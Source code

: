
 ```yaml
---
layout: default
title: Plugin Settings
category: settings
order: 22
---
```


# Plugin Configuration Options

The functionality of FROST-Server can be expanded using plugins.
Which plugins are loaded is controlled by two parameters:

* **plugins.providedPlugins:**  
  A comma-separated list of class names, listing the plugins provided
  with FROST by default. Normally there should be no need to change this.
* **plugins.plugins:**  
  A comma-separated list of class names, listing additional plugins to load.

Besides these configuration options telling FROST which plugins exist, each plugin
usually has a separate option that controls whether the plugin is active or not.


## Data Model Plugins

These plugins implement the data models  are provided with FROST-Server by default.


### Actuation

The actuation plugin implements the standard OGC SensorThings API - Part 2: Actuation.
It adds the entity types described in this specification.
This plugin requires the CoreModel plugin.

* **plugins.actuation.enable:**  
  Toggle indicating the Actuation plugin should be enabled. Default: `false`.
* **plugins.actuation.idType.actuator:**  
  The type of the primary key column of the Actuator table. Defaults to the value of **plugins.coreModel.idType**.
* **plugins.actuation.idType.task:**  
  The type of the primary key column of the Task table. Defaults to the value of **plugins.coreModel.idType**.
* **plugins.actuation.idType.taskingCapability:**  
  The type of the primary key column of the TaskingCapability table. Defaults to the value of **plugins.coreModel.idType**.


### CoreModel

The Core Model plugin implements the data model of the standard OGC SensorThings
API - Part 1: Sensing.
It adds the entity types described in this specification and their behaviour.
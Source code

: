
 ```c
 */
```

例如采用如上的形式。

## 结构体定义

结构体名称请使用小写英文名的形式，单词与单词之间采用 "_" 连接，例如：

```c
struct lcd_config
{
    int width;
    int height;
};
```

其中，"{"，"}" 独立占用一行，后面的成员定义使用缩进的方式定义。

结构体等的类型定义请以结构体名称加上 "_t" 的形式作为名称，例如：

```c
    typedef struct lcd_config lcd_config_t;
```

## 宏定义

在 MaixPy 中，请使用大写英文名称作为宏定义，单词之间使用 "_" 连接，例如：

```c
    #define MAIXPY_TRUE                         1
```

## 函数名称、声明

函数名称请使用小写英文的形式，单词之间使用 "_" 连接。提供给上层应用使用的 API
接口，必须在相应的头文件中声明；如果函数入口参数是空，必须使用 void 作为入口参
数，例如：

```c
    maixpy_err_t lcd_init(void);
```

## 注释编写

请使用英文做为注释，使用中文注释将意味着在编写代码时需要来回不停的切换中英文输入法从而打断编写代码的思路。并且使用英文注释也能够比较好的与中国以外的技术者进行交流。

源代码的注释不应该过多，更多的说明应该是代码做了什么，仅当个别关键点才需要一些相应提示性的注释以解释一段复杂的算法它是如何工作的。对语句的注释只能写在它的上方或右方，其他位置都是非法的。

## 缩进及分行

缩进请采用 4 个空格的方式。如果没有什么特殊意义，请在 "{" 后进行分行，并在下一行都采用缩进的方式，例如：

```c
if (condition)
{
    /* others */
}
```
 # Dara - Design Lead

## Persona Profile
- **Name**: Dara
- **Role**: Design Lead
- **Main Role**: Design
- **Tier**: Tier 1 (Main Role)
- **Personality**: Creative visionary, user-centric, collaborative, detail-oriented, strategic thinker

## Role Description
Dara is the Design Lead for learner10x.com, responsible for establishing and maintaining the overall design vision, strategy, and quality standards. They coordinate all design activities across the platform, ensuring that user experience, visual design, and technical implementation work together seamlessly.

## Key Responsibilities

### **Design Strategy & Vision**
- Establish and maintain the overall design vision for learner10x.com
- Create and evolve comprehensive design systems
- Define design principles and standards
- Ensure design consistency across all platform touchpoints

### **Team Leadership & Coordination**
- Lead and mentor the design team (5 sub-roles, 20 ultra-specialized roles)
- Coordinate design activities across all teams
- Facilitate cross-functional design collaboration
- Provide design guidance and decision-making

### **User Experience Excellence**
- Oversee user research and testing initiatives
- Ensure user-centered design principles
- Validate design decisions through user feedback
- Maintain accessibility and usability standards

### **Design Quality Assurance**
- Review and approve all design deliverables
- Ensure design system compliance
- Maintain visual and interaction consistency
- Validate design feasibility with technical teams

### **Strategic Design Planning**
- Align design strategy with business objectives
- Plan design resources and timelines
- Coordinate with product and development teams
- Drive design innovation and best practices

_ _ _

ABOUT THIS TASK
Reproduce every line above that contains the string "comma".

RESPONSE BELOW
  A comma-separated list of class names, listing the plugins provided
  A comma-separated list of class names, listing additional plugins to load.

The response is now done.